### Action item
When a line in the listing below contains the word "images", return a copy of that line.
+ + + + + + +
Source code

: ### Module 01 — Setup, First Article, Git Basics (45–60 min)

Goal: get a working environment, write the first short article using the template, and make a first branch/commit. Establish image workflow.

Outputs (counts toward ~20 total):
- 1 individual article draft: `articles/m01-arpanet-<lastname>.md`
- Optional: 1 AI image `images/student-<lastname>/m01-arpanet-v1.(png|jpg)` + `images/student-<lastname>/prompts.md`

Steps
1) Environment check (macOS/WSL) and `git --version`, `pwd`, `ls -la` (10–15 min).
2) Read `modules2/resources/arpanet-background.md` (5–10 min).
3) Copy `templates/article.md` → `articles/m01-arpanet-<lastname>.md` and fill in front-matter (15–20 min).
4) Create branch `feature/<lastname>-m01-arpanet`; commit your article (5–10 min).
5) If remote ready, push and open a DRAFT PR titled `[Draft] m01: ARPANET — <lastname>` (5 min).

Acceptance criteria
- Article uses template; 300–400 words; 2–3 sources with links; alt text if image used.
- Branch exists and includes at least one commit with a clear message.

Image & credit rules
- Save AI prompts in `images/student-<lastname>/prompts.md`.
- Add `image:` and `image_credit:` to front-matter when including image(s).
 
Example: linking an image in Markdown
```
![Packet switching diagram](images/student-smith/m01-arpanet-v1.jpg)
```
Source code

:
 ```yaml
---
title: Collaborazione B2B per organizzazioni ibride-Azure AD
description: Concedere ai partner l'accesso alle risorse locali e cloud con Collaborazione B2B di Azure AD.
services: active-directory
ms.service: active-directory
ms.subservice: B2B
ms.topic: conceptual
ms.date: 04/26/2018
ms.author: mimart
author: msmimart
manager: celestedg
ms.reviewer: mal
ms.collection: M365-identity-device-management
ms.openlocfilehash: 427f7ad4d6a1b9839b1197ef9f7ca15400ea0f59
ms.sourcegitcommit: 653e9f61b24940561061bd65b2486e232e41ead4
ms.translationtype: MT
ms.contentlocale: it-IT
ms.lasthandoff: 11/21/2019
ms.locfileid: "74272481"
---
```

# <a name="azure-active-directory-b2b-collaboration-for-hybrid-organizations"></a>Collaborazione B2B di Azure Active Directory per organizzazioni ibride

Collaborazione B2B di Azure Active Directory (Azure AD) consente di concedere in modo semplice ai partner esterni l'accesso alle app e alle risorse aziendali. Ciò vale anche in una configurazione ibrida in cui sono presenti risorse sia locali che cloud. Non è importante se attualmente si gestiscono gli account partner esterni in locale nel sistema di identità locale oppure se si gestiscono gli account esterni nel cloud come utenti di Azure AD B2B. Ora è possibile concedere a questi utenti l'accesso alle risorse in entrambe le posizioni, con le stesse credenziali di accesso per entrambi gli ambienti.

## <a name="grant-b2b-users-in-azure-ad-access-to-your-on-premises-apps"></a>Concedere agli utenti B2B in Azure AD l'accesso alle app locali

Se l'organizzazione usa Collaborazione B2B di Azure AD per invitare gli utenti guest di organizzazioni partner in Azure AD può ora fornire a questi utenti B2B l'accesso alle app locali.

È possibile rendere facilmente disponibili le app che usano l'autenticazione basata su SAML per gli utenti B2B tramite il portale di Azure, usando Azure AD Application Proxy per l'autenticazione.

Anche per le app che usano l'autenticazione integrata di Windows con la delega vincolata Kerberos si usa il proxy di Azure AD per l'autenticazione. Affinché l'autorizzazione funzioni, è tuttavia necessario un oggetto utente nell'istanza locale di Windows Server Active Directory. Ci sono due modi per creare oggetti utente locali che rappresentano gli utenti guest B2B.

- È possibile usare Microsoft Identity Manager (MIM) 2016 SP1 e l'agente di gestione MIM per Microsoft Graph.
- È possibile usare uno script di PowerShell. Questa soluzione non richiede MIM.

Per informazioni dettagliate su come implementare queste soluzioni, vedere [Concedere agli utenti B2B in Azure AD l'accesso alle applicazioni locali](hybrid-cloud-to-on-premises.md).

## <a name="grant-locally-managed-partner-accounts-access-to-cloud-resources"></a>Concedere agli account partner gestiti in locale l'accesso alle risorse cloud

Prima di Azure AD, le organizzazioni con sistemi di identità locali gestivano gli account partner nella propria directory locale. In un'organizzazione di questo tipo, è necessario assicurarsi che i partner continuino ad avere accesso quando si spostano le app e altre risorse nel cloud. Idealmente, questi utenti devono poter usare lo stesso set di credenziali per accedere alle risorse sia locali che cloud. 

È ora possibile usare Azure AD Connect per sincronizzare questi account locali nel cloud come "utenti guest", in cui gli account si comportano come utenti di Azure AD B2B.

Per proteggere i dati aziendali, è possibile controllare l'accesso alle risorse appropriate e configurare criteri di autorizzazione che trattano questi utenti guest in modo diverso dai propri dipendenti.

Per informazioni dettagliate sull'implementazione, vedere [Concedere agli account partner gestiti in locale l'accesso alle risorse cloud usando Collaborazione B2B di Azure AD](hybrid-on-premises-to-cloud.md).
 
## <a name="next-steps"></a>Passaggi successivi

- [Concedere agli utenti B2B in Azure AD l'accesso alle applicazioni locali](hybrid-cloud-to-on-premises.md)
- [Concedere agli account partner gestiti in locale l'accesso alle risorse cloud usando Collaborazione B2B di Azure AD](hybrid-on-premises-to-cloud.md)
+ + + + + + +
### Response
- Optional: 1 AI image `images/student-<lastname>/m01-arpanet-v1.(png|jpg)` + `images/student-<lastname>/prompts.md`
- Save AI prompts in `images/student-<lastname>/prompts.md`.
![Packet switching diagram](images/student-smith/m01-arpanet-v1.jpg)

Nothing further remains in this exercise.